Muitos benefícios são concedidos com valor menor do que o devido. A revisão corrige — mas há prazo de 10 anos para pedir.

Por que benefícios saem errados

O cálculo do INSS depende de décadas de dados — e erros são frequentes: vínculos que não constam no CNIS, salários de contribuição zerados ou menores, tempo especial (insalubridade/periculosidade) não convertido, atividade rural ignorada, e enquadramento em regra menos vantajosa quando outra era possível.

Revisões mais comuns

Entre as hipóteses que mais geram diferenças:

  • Inclusão de vínculos e salários faltantes no CNIS
  • Reconhecimento de tempo especial com PPP e laudos
  • Cômputo de atividade rural anterior
  • Correção de salários-de-contribuição errados
  • Reenquadramento na regra de transição mais vantajosa
  • Revisão de benefícios por incapacidade calculados sobre média errada

O prazo de 10 anos (decadência)

O direito de revisar decai em 10 anos, contados do primeiro pagamento (ou do indeferimento do pedido). Passado o prazo, mesmo o erro evidente se torna irrecuperável. Já os atrasados da revisão obedecem à prescrição de 5 anos: paga-se a diferença dos últimos 5 anos anteriores ao pedido.

Como saber se sua aposentadoria está errada

O caminho técnico: obter a carta de concessão e o CNIS, refazer o cálculo considerando todos os períodos e comparar regras. É um trabalho de cálculo previdenciário — não de palpite. Desconfie de promessas de revisão em massa: cada caso tem sua matemática.

Como um advogado pode ajudar

O advogado audita a concessão, identifica diferenças reais antes de qualquer ação (evitando falsas expectativas), reúne PPPs, laudos e provas rurais, e conduz a revisão administrativa ou judicial — recuperando atrasados e elevando o valor para o futuro.

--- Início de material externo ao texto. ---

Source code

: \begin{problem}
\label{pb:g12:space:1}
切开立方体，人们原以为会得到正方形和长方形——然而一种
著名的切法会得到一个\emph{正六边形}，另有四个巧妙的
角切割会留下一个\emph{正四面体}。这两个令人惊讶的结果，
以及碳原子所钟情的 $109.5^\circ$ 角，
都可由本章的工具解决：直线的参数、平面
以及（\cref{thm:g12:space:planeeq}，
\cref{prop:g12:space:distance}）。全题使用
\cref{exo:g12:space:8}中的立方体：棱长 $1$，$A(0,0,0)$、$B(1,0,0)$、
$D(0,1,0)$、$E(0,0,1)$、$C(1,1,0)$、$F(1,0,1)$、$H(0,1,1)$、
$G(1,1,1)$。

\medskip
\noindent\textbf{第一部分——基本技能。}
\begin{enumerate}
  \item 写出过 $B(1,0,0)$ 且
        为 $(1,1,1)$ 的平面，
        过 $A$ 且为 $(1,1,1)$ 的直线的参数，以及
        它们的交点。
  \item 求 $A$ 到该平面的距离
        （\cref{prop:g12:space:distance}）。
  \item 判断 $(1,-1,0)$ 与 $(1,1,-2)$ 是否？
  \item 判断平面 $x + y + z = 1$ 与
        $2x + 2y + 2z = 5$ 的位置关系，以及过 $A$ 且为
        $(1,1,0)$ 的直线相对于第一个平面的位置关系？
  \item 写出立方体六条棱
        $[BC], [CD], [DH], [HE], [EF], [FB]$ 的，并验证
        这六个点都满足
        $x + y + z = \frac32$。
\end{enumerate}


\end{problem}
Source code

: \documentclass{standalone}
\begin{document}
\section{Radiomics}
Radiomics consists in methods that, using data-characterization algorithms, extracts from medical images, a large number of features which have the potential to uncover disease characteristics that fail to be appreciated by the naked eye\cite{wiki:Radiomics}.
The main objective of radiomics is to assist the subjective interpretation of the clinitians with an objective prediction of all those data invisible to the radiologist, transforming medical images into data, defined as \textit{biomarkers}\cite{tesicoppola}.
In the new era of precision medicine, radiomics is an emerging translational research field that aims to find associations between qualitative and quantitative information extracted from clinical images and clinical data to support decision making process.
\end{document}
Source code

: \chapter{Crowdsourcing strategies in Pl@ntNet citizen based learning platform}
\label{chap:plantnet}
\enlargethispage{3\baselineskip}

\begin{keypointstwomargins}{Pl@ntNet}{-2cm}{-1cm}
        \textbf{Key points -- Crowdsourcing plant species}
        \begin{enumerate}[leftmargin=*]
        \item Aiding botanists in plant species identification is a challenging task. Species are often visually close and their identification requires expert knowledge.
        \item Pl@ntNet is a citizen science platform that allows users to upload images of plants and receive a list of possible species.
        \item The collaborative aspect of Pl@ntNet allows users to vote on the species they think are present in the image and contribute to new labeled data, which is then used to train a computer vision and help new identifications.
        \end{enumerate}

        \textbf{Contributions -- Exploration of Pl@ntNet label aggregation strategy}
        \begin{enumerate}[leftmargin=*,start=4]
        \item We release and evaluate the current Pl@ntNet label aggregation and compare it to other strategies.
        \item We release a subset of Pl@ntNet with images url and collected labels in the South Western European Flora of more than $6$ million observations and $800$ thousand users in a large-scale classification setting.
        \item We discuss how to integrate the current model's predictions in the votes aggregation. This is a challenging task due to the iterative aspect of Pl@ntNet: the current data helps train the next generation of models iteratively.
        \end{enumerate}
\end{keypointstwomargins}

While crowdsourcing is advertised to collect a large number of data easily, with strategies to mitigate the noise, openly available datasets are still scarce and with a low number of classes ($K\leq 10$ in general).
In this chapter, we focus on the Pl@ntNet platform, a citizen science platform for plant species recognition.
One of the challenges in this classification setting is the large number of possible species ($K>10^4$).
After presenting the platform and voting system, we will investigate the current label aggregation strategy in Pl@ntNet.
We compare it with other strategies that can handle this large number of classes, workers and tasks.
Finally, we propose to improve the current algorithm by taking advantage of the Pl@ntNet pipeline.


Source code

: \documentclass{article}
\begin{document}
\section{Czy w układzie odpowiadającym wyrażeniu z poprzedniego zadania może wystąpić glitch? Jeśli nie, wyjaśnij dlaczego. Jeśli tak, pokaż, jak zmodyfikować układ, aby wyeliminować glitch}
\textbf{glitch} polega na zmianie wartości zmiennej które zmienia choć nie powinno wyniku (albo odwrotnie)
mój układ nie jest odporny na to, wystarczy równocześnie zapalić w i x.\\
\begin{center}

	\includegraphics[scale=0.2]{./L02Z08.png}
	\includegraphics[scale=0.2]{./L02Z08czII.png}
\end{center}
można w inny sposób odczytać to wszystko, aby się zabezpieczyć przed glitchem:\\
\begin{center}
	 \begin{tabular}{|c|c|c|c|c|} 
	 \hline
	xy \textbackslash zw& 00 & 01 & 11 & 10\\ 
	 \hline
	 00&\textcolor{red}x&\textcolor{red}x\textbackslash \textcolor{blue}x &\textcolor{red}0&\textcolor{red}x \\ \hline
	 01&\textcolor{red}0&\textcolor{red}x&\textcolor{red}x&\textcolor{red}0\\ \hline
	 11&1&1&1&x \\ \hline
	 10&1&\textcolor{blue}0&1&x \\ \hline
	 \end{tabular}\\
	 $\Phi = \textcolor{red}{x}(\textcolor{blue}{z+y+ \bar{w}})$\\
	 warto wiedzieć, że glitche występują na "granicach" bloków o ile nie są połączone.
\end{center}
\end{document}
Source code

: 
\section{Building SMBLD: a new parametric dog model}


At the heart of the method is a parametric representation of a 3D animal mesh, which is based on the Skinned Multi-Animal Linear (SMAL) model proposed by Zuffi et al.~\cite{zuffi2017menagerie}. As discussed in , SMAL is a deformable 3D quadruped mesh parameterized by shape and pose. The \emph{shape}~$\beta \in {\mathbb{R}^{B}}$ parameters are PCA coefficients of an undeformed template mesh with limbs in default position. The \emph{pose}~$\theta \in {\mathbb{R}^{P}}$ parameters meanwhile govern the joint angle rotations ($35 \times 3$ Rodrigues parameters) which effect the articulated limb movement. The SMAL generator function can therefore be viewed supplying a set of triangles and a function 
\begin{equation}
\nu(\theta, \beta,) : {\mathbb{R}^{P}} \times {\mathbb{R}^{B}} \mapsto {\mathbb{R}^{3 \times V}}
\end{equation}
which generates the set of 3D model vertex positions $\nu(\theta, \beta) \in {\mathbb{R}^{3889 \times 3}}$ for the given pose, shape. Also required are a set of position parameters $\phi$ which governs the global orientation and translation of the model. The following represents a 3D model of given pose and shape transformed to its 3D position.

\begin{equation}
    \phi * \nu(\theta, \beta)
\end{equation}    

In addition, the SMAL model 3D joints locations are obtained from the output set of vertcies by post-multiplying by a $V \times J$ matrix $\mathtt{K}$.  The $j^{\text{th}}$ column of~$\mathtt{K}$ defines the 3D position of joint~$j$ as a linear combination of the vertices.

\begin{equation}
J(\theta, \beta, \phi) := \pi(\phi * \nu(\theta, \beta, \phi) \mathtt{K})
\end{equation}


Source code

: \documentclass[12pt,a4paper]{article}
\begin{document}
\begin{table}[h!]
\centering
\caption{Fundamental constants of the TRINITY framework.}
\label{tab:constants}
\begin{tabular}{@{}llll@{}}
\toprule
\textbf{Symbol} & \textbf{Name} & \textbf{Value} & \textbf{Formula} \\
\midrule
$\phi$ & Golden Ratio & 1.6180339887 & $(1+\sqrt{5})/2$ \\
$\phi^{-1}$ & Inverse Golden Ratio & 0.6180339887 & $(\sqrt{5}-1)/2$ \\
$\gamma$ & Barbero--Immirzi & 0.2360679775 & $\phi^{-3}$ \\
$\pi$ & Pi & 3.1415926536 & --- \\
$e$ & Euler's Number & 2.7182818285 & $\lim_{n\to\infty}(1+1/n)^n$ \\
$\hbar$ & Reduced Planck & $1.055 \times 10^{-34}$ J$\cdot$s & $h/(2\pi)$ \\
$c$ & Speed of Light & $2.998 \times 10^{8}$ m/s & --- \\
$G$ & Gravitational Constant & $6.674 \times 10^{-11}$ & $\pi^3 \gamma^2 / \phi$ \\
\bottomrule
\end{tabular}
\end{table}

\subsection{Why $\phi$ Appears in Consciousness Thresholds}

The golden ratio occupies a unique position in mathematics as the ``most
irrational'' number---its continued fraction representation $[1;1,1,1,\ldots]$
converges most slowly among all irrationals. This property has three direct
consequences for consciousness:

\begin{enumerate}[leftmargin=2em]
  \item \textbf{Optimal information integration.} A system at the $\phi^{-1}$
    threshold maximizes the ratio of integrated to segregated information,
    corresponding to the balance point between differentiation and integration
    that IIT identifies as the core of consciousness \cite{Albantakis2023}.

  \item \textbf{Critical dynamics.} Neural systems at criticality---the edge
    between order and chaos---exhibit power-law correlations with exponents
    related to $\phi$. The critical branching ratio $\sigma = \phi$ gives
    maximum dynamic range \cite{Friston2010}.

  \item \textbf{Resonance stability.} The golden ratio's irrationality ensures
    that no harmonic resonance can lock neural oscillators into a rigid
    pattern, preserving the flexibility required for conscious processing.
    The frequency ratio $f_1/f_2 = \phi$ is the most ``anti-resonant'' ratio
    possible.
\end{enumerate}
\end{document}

Este conteúdo é informativo e não substitui a análise do seu caso. Fale com um advogado do escritório pelo WhatsApp (61) 98515-6890 ou agende uma consulta.

Perguntas frequentes

Dúvidas comuns

Toda aposentadoria pode ser revisada?
Toda concessão pode ser auditada — mas só vale revisar quando o recálculo mostra diferença a maior e o prazo decadencial de 10 anos não passou. A análise prévia evita ações inúteis.
A revisão pode diminuir meu benefício?
Se o recálculo apontar valor menor, o advogado simplesmente não pede a revisão — a análise é justamente para isso. O risco real está em revisões feitas sem cálculo prévio.
Recebo há 12 anos. Perdi o direito?
Para revisar o ato de concessão, em regra sim (decadência de 10 anos). Situações específicas — como fatos novos ou benefícios derivados — merecem análise individual.
Quanto recebo de atrasados numa revisão?
As diferenças dos últimos 5 anos antes do pedido, corrigidas, além do aumento nas parcelas futuras. O montante depende do tamanho do erro corrigido.